*** Opening of DATA SHOWN ***
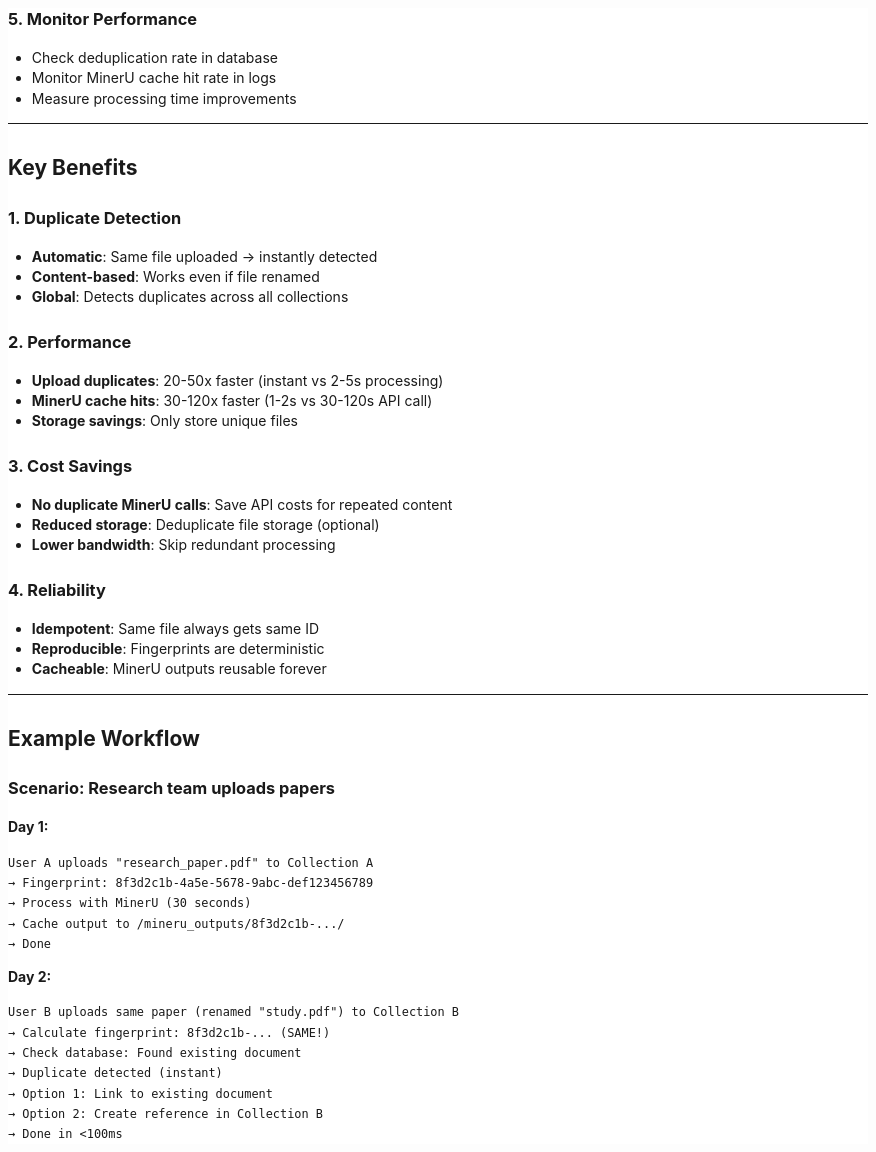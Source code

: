 ### 5. Monitor Performance
- Check deduplication rate in database
- Monitor MinerU cache hit rate in logs
- Measure processing time improvements

---

## Key Benefits

### 1. Duplicate Detection
- **Automatic**: Same file uploaded → instantly detected
- **Content-based**: Works even if file renamed
- **Global**: Detects duplicates across all collections

### 2. Performance
- **Upload duplicates**: 20-50x faster (instant vs 2-5s processing)
- **MinerU cache hits**: 30-120x faster (1-2s vs 30-120s API call)
- **Storage savings**: Only store unique files

### 3. Cost Savings
- **No duplicate MinerU calls**: Save API costs for repeated content
- **Reduced storage**: Deduplicate file storage (optional)
- **Lower bandwidth**: Skip redundant processing

### 4. Reliability
- **Idempotent**: Same file always gets same ID
- **Reproducible**: Fingerprints are deterministic
- **Cacheable**: MinerU outputs reusable forever

---

## Example Workflow

### Scenario: Research team uploads papers

**Day 1:**
```
User A uploads "research_paper.pdf" to Collection A
→ Fingerprint: 8f3d2c1b-4a5e-5678-9abc-def123456789
→ Process with MinerU (30 seconds)
→ Cache output to /mineru_outputs/8f3d2c1b-.../
→ Done
```

**Day 2:**
```
User B uploads same paper (renamed "study.pdf") to Collection B
→ Calculate fingerprint: 8f3d2c1b-... (SAME!)
→ Check database: Found existing document
→ Duplicate detected (instant)
→ Option 1: Link to existing document
→ Option 2: Create reference in Collection B
→ Done in <100ms
```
*** Close of DATA SHOWN ***
→ **EXERCISE INSTRUCTIONS**
Copy every line of the listing containing the string "User".

→ **SOLUTION TO THE PROBLEM**
User A uploads "research_paper.pdf" to Collection A
User B uploads same paper (renamed "study.pdf") to Collection B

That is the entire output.